真鍋氏は1958年に東京大学博士課程を修了してアメリカ国立気象局に入り、1968年からプリンストン大学客員教授を兼任、1975年にアメリカ国籍を取得した。
受賞決定後の記者会見で、日本からアメリカに国籍を変えた主な理由を問われた真鍋氏は、こう答えた。
「In Japan people always worry about not to disturb each other. You know, they have a very harmonious relationship」(日本では人々はいつも他人を邪魔しないようお互いに気遣っています。彼らはとても調和的な関係を作っています)
「U.S. I can do things that I want like. I don’t worry too much about what other people feel … So that is one reason why I don’t want to go back to Japan, because I’m not capable of living harmoniously」(アメリカでは自分のしたいようにできます。他人がどう感じるかも気にする必要がありません。[中略]それが日本に帰りたくない理由の一つです。なぜなら、私は他の人と調和的に生きることができないからです)

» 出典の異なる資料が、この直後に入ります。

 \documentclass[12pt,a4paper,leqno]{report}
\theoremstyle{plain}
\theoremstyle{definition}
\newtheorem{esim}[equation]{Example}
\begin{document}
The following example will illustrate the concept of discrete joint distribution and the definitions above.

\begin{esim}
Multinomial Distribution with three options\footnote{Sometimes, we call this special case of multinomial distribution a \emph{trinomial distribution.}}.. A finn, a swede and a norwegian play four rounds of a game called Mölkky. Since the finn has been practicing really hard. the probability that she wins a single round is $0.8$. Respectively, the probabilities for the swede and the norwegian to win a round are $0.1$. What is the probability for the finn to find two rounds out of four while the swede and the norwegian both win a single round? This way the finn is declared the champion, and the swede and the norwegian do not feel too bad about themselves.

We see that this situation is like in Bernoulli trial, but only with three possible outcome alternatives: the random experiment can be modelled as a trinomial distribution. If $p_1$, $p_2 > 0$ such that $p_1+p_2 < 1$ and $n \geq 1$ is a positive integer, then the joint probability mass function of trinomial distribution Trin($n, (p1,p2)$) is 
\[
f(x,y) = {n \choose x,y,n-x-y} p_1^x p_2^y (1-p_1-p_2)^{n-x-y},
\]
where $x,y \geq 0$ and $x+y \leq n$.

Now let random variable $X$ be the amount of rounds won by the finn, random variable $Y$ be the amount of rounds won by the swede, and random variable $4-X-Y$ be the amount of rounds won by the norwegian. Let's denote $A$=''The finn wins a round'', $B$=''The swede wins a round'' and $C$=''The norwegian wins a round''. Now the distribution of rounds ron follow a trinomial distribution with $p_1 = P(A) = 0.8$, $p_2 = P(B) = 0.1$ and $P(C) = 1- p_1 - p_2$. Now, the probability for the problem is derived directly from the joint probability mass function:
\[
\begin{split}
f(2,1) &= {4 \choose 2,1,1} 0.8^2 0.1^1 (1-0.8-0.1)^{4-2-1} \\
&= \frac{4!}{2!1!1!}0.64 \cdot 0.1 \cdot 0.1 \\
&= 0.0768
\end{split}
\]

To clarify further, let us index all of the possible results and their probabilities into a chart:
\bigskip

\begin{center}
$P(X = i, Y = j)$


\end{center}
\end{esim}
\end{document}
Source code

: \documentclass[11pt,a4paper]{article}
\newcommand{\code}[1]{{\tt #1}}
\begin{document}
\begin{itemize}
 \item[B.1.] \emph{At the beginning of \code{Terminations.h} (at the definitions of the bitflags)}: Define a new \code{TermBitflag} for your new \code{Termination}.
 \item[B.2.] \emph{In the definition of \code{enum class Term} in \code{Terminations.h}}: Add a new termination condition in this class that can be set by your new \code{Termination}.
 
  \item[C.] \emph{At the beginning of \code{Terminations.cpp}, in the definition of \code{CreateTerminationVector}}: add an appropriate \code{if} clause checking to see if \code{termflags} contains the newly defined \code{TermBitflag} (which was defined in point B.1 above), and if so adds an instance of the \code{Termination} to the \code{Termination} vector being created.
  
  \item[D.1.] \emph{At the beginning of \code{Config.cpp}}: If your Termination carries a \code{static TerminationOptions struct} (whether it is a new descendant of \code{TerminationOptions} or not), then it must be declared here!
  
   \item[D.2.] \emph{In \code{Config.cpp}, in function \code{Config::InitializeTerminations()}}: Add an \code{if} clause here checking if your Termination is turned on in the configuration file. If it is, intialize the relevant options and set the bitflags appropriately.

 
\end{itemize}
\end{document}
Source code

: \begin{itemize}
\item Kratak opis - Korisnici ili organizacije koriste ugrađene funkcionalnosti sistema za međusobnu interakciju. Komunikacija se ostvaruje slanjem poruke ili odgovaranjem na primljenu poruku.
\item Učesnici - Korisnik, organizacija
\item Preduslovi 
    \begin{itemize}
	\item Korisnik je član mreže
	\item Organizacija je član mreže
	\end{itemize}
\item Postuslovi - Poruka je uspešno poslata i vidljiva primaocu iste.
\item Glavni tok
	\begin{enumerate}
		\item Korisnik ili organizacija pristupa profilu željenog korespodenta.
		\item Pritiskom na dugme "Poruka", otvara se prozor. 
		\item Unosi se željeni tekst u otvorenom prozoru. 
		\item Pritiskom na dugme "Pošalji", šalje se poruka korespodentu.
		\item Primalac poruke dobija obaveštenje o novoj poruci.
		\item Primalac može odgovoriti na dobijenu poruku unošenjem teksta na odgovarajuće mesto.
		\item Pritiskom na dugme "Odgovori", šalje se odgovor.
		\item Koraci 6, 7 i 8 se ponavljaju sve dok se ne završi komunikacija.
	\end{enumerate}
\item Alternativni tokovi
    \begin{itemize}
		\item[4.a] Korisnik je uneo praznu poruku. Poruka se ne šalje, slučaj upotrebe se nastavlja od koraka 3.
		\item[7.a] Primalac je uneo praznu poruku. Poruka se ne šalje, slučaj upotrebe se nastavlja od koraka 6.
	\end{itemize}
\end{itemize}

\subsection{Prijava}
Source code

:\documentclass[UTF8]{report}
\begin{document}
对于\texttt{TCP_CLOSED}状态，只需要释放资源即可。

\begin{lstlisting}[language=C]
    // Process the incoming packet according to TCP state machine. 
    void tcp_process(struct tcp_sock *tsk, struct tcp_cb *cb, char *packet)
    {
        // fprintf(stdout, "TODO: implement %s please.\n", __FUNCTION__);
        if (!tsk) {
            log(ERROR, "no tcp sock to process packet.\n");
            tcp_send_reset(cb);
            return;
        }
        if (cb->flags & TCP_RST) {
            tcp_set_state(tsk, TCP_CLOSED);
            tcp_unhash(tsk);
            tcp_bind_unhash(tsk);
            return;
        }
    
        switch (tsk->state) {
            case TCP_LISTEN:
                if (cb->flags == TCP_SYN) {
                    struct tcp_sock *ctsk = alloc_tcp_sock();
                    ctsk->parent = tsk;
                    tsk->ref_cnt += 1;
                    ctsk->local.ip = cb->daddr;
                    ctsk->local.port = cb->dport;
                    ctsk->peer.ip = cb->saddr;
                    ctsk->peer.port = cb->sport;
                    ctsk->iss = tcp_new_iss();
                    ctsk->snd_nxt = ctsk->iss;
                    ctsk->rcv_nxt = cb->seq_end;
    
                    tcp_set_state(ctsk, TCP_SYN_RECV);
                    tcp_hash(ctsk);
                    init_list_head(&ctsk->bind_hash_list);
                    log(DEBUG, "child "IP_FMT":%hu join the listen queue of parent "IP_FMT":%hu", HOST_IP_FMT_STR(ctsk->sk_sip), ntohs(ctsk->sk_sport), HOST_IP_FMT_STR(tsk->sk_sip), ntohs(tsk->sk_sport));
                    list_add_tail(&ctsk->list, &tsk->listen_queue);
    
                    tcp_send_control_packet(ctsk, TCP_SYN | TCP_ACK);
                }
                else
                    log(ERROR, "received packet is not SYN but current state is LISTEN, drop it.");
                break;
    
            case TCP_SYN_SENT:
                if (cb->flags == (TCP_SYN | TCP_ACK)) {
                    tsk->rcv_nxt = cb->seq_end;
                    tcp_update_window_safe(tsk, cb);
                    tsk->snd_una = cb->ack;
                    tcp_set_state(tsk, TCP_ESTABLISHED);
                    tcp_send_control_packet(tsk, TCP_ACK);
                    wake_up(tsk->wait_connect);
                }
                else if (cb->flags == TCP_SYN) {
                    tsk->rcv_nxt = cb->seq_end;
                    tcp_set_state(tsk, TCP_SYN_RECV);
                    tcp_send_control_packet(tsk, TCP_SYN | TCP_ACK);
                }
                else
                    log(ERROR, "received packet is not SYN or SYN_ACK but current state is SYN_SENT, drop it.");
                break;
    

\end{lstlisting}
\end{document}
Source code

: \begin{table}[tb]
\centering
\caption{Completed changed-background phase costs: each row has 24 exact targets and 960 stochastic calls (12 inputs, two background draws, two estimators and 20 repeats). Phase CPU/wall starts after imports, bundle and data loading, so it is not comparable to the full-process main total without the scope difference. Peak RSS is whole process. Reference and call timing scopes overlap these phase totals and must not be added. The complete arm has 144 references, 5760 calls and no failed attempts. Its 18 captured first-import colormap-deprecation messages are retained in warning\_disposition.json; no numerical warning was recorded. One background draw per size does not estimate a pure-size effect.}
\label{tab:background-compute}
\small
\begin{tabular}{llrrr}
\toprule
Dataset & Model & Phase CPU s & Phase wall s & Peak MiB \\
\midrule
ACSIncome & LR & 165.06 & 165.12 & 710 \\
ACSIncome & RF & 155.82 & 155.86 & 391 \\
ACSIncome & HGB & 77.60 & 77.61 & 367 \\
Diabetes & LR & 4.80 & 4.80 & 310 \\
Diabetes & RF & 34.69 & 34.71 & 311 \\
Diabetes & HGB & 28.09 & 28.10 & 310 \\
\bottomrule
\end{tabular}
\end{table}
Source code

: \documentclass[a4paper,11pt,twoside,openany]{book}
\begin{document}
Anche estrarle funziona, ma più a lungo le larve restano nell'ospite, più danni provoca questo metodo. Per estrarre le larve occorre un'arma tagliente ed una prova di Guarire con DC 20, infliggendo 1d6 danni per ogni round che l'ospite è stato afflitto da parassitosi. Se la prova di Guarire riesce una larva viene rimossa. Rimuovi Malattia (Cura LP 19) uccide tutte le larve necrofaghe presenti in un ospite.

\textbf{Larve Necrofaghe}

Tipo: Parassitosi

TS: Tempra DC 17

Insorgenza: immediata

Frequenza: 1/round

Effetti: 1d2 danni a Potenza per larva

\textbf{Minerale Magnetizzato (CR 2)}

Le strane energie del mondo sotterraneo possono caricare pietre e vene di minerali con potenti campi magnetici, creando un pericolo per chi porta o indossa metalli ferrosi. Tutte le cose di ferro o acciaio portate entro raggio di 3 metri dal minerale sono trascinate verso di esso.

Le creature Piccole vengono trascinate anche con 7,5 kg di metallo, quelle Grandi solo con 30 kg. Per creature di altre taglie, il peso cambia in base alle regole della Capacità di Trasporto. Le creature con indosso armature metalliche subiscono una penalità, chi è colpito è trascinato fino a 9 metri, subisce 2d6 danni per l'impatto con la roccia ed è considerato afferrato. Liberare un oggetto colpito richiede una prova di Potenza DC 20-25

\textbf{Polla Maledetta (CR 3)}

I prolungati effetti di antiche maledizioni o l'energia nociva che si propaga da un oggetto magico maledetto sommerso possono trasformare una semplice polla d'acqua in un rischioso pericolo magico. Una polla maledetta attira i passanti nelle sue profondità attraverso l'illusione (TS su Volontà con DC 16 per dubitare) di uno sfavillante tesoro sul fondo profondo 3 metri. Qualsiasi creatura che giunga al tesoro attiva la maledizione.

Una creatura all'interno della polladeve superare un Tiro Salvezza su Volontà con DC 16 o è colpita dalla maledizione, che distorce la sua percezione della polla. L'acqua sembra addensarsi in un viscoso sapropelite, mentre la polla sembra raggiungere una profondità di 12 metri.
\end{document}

真鍋氏の英語は、60年以上もアメリカに住んでいる割には流暢ではないし、発音もネイティブからはほど遠いが、シンプルでわかりやすく、とにかく自分の言いたいことを真摯に伝えようとしていた。だから、日本社会の同調圧力や研究環境に対する批判をユーモアにくるんだ前述の発言に、会場から笑いが起きた。つまり、英会話に表現の拙さや発音は関係ないのであり、それを証明したのが今回の真鍋氏の記者会見だった。
まるで古文や漢文を学ぶよう
もとより日本人は英語が大の苦手だ。英語能力指数ランキング「EFEPI」(2020年)によると、日本の英語力は世界100か国中55位で、韓国(32位)や中国(38位)よりも下である。「TOEFL iBT」テスト(2017年)の国別平均点はもっと悲惨で、日本はアジアの29の国・地域中26位だ。実際、学生もビジネスマンも英語の勉強に苦労している人が多い。
その一方で、英語教育熱は非常に高まっている。英語塾や英会話教室は盛況だし、親の7割が「子供をバイリンガルに育てたい」と考えているというデータもある。
だが、これまで大半の日本人は英語を中学校・高校・大学の10年間にわたって勉強してきたはずなのに、なぜこれほど上達しないのか、私は不思議で仕方がない。